▸ **EXERCISE PROMPT**
Please report each line of the data below that contains "azure".

▸ **DATA SHOWN**

+--

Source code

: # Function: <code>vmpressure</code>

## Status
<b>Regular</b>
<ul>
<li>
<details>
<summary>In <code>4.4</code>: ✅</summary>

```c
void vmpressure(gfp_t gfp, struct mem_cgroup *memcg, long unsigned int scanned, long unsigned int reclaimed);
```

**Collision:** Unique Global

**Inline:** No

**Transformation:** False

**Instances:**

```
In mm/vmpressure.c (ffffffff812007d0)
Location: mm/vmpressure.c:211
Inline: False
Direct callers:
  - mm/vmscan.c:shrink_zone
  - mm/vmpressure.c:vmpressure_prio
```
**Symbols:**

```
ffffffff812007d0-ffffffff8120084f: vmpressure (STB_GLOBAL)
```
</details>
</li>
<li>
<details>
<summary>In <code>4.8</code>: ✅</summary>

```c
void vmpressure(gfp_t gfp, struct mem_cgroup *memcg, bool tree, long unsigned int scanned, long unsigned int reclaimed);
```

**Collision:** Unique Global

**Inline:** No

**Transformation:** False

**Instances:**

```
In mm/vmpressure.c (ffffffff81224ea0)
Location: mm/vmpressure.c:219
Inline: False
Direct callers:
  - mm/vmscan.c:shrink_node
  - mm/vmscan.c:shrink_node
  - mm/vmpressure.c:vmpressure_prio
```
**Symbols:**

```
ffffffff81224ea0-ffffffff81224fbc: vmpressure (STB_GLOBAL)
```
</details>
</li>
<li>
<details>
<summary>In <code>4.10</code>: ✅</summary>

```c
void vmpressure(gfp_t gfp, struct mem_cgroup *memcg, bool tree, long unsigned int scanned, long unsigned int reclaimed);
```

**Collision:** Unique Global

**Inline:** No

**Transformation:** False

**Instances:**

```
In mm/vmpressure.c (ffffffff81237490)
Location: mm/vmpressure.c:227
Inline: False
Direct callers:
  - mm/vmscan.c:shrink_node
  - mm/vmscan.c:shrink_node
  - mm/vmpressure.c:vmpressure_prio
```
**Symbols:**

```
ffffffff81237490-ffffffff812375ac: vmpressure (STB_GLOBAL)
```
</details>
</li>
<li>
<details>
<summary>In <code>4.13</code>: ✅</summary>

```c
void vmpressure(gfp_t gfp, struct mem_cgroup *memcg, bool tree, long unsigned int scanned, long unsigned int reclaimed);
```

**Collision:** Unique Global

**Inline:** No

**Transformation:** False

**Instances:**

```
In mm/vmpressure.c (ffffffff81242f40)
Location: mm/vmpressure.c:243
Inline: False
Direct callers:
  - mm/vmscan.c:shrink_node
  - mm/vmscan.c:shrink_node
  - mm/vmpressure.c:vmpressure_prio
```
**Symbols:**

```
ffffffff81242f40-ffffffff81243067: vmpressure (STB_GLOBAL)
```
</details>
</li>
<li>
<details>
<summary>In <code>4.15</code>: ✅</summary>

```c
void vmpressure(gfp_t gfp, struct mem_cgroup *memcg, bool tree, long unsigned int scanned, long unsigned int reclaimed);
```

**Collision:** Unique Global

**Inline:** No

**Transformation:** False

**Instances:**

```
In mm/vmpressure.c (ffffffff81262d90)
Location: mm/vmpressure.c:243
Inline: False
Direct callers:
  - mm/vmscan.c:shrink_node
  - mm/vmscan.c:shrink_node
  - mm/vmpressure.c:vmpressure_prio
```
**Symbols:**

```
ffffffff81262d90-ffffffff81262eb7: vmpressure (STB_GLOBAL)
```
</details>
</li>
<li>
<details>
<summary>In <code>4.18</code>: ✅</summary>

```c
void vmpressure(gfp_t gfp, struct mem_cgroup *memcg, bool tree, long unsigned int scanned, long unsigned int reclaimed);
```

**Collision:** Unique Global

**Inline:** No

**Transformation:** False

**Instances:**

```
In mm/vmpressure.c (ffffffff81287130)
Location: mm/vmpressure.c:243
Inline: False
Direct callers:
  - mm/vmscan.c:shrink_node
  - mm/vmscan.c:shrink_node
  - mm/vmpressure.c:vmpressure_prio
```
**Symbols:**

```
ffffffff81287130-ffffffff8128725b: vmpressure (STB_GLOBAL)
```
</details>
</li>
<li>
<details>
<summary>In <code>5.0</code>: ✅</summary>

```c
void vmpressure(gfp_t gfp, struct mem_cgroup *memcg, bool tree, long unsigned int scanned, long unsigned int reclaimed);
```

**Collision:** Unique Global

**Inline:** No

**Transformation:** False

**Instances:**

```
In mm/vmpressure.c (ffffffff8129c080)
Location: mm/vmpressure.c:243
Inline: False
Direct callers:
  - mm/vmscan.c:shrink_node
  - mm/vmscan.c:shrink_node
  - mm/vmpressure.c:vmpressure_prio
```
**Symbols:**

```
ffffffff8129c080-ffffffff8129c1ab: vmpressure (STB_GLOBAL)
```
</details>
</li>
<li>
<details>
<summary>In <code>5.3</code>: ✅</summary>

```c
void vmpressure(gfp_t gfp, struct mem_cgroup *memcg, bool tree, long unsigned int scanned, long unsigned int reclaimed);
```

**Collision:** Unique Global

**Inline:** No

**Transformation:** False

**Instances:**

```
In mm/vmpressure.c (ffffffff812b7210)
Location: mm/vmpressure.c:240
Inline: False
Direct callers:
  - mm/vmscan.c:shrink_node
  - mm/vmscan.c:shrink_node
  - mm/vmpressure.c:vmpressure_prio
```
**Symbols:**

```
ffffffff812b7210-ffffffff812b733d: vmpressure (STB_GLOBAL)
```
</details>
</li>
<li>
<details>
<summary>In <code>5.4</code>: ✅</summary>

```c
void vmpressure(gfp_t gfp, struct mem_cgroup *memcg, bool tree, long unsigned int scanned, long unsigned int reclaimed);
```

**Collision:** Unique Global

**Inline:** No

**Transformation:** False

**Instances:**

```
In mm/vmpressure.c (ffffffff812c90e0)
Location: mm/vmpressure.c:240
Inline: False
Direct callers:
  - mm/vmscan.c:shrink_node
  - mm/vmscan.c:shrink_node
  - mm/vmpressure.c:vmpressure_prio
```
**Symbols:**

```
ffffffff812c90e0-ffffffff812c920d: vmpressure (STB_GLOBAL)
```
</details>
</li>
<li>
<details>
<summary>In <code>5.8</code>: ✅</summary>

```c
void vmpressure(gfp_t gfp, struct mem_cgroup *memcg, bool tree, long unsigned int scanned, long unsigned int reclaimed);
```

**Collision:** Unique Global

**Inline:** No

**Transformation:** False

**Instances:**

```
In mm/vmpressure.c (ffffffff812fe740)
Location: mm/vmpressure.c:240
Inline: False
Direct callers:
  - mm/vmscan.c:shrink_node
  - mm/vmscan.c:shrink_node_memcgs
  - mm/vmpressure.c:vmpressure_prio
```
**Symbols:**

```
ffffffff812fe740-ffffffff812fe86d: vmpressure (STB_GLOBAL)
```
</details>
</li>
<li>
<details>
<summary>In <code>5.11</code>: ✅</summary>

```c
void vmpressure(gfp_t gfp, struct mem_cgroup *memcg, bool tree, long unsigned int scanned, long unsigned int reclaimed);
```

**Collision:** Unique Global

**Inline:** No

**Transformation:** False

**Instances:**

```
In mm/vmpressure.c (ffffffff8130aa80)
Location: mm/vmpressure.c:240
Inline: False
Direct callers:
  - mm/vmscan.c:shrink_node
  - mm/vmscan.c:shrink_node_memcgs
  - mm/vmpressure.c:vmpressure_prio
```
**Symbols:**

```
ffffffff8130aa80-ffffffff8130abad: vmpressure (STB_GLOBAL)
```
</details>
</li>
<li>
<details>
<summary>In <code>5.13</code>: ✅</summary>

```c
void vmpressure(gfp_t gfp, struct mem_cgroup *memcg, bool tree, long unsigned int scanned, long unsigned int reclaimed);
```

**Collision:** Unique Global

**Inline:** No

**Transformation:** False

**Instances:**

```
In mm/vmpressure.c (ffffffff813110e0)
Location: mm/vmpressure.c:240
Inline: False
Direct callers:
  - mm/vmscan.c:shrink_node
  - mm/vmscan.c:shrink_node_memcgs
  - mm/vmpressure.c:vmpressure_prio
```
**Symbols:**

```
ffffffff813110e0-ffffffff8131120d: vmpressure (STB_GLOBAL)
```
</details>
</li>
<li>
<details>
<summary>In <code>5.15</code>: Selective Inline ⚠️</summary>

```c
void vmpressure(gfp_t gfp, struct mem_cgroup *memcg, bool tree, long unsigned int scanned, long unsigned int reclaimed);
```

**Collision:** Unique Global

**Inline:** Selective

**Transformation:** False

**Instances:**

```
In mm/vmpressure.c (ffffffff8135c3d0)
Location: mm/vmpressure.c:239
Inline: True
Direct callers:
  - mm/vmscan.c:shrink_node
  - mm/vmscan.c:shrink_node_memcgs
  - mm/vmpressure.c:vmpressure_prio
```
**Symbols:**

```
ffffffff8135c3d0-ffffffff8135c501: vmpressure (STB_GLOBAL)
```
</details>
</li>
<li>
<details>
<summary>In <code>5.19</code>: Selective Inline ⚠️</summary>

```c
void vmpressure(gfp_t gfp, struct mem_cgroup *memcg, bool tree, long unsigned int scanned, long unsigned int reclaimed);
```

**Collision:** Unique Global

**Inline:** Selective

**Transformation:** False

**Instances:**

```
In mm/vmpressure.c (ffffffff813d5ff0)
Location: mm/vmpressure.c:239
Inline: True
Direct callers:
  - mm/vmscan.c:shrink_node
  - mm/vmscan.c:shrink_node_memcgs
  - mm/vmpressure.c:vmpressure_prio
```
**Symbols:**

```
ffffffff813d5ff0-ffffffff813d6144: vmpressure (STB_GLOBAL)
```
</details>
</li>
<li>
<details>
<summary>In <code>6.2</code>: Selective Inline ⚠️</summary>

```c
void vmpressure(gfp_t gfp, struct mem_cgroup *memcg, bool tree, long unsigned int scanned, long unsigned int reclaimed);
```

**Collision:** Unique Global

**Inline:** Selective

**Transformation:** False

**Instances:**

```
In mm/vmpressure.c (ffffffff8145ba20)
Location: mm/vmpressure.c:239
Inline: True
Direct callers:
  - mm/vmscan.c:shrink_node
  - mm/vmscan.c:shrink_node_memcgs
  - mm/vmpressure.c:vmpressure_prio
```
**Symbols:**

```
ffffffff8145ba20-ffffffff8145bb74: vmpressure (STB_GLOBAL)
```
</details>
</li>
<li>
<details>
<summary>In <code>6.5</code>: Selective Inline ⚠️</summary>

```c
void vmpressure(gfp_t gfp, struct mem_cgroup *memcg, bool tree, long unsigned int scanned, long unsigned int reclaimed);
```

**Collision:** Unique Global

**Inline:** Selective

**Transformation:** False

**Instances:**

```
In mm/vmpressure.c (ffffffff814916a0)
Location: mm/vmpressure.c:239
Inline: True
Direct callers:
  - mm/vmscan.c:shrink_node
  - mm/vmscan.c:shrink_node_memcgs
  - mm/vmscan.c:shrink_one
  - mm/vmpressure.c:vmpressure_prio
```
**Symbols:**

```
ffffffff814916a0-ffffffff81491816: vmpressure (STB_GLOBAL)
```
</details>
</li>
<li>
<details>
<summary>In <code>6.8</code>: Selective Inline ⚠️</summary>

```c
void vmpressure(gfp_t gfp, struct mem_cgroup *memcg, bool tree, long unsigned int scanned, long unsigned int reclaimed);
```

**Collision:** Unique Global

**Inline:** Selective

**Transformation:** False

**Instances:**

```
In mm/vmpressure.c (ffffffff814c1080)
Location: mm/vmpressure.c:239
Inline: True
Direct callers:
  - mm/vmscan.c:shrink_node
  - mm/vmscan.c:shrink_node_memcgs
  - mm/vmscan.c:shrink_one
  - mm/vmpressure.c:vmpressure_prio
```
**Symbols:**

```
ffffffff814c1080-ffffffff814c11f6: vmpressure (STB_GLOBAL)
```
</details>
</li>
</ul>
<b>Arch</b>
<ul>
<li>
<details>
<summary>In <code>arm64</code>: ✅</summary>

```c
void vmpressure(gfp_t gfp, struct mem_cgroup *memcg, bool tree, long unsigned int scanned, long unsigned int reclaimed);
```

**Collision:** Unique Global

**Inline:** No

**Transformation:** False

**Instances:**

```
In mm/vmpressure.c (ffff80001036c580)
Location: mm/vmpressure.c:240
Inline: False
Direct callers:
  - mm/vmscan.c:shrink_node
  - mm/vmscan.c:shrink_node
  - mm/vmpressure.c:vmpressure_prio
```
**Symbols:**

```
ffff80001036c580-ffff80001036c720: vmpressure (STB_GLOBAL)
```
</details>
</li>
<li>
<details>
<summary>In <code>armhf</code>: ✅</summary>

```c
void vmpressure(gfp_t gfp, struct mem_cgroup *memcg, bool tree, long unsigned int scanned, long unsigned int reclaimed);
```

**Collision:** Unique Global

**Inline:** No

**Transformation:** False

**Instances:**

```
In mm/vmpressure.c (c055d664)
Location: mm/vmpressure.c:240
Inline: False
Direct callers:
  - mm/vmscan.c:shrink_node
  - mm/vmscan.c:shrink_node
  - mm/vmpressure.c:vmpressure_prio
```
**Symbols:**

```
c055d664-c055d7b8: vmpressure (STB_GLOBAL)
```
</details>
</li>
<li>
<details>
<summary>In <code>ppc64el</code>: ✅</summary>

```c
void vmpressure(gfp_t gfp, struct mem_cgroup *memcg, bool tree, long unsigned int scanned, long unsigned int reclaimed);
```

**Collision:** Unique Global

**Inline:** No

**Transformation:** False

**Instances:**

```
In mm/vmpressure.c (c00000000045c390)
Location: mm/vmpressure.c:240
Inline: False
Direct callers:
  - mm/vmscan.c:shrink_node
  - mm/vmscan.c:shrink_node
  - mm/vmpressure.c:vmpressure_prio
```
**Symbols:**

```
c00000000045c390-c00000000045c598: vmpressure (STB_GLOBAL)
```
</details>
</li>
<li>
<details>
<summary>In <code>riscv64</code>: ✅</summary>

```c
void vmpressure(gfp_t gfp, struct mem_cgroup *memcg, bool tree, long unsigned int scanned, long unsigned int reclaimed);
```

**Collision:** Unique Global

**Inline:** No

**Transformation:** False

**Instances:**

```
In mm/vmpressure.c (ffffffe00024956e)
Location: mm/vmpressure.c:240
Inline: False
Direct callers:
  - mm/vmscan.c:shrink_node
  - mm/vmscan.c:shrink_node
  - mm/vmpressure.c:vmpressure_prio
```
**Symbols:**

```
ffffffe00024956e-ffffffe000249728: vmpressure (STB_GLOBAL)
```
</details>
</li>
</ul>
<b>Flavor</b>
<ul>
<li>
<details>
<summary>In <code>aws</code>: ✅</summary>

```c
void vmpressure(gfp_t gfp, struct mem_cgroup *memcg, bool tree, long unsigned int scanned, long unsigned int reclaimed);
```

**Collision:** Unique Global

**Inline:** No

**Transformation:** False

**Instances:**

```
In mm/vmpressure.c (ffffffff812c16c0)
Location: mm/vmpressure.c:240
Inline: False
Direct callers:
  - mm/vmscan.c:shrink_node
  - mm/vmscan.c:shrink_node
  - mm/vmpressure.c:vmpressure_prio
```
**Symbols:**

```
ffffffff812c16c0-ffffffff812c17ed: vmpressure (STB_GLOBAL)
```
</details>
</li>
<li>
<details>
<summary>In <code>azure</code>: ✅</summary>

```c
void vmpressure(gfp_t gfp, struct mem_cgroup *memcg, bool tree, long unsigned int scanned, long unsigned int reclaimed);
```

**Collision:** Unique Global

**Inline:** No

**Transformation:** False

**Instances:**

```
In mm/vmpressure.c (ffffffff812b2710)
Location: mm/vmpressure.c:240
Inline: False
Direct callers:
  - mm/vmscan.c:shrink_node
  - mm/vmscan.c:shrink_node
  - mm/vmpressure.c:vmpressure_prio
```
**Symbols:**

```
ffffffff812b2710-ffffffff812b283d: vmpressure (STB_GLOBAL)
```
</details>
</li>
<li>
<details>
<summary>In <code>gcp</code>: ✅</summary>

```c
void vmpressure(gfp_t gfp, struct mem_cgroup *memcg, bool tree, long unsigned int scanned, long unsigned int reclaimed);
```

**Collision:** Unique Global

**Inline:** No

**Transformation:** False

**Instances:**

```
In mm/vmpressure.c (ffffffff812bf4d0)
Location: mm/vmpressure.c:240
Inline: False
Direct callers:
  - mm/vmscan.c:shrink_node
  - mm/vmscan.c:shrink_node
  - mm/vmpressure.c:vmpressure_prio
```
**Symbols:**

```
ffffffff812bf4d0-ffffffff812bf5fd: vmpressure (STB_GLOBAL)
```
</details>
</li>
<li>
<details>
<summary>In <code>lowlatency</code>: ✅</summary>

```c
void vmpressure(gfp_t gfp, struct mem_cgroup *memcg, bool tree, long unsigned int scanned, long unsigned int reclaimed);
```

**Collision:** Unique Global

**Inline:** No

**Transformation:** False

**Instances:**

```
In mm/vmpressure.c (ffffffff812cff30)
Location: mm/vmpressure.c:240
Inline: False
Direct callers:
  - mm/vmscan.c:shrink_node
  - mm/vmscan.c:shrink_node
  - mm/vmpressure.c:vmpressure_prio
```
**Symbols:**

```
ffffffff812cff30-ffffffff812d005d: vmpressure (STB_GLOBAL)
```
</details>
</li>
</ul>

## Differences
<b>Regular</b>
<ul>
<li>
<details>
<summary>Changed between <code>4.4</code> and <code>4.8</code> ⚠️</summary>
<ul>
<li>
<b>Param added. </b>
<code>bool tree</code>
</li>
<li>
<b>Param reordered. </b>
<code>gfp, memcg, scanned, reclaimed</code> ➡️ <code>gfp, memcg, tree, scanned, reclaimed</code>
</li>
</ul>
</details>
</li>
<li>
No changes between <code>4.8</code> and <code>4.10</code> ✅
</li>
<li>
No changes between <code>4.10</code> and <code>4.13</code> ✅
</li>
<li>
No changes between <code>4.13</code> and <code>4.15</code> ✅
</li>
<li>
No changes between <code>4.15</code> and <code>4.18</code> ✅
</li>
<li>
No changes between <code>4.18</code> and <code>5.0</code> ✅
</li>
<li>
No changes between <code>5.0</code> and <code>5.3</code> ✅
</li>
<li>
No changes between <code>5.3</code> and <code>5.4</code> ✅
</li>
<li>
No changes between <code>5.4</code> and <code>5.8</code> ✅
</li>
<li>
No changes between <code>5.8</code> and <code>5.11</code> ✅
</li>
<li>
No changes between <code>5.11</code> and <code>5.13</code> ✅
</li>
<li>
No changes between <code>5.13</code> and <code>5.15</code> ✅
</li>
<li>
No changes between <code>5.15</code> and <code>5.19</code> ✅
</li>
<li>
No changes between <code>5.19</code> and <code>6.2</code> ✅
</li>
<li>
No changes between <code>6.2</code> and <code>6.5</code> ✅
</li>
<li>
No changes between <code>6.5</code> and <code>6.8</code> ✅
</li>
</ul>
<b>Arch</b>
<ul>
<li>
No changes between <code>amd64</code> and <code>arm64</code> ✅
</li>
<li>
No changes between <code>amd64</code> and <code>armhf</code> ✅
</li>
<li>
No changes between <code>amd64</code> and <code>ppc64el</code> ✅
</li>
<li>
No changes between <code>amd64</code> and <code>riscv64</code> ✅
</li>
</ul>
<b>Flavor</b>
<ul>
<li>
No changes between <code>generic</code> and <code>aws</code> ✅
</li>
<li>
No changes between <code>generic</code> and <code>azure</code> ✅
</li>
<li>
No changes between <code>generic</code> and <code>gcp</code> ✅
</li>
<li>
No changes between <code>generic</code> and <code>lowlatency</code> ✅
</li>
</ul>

+--

▸ **WRITTEN REPLY**
<summary>In <code>azure</code>: ✅</summary>
No changes between <code>generic</code> and <code>azure</code> ✅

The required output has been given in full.